Records drawn from a dataset:
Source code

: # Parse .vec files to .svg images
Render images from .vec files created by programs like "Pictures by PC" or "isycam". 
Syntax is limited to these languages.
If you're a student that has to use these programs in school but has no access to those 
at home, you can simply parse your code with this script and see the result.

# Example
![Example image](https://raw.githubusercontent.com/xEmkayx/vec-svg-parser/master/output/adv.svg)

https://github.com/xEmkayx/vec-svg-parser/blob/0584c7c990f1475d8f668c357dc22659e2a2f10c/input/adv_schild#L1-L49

# Brief:
In the entries, find every line holding "code" and copy it.

# Answer space:
Source code
at home, you can simply parse your code with this script and see the result.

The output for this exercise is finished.